Your goal:
Repeat the entries that follow verbatim, without any of their pictures.

--- Records provided Enclosed Below ---

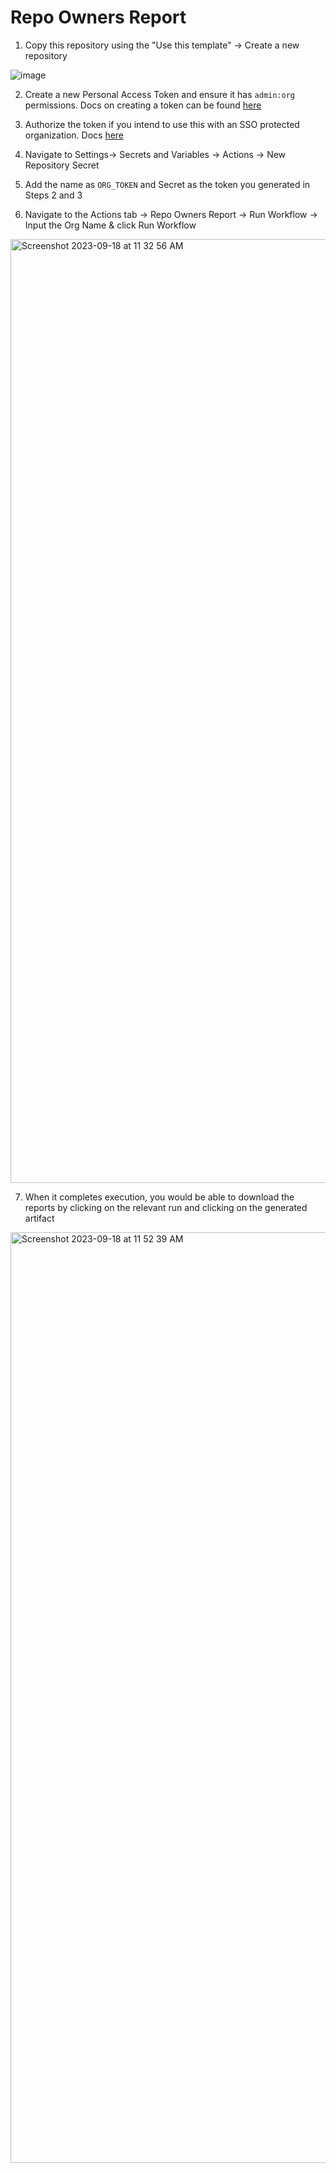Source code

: # Repo Owners Report

1. Copy this repository using the "Use this template" -> Create a new repository

![image](https://github.com/rohitnb/repo-owners-caller/assets/48172220/22f938ed-d4e7-4c83-bbd6-6279184f908c)

2. Create a new Personal Access Token and ensure it has `admin:org` permissions. Docs on creating a token can be found [here](https://docs.github.com/en/enterprise-cloud@latest/authentication/keeping-your-account-and-data-secure/managing-your-personal-access-tokens#creating-a-personal-access-token-classic)
   
3. Authorize the token if you intend to use this with an SSO protected organization. Docs [here](https://docs.github.com/en/enterprise-cloud@latest/authentication/authenticating-with-saml-single-sign-on/authorizing-a-personal-access-token-for-use-with-saml-single-sign-on)

4. Navigate to Settings-> Secrets and Variables -> Actions -> New Repository Secret

5. Add the name as `ORG_TOKEN` and Secret as the token you generated in Steps 2 and 3

6. Navigate to the Actions tab -> Repo Owners Report -> Run Workflow -> Input the Org Name & click Run Workflow

<img width="1510" alt="Screenshot 2023-09-18 at 11 32 56 AM" src="https://github.com/rohitnb/repo-owners-caller/assets/48172220/5e4683a5-a5a5-478a-96ce-a4ced4603b6b">

7. When it completes execution, you would be able to download the reports by clicking on the relevant run and clicking on the generated artifact

<img width="1489" alt="Screenshot 2023-09-18 at 11 52 39 AM" src="https://github.com/rohitnb/repo-owners-caller/assets/48172220/cb4c137f-8af6-4961-983c-060c34076eb9">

--- End of Enclosed Records provided ---

Exercise result:
Source code

: # Repo Owners Report

1. Copy this repository using the "Use this template" -> Create a new repository

![image](https://github.com/rohitnb/repo-owners-caller/assets/48172220/22f938ed-d4e7-4c83-bbd6-6279184f908c)

2. Create a new Personal Access Token and ensure it has `admin:org` permissions. Docs on creating a token can be found [here](https://docs.github.com/en/enterprise-cloud@latest/authentication/keeping-your-account-and-data-secure/managing-your-personal-access-tokens#creating-a-personal-access-token-classic)
   
3. Authorize the token if you intend to use this with an SSO protected organization. Docs [here](https://docs.github.com/en/enterprise-cloud@latest/authentication/authenticating-with-saml-single-sign-on/authorizing-a-personal-access-token-for-use-with-saml-single-sign-on)

4. Navigate to Settings-> Secrets and Variables -> Actions -> New Repository Secret

5. Add the name as `ORG_TOKEN` and Secret as the token you generated in Steps 2 and 3

6. Navigate to the Actions tab -> Repo Owners Report -> Run Workflow -> Input the Org Name & click Run Workflow

<img width="1510" alt="Screenshot 2023-09-18 at 11 32 56 AM" src="https://github.com/rohitnb/repo-owners-caller/assets/48172220/5e4683a5-a5a5-478a-96ce-a4ced4603b6b">

7. When it completes execution, you would be able to download the reports by clicking on the relevant run and clicking on the generated artifact

<img width="1489" alt="Screenshot 2023-09-18 at 11 52 39 AM" src="https://github.com/rohitnb/repo-owners-caller/assets/48172220/cb4c137f-8af6-4961-983c-060c34076eb9">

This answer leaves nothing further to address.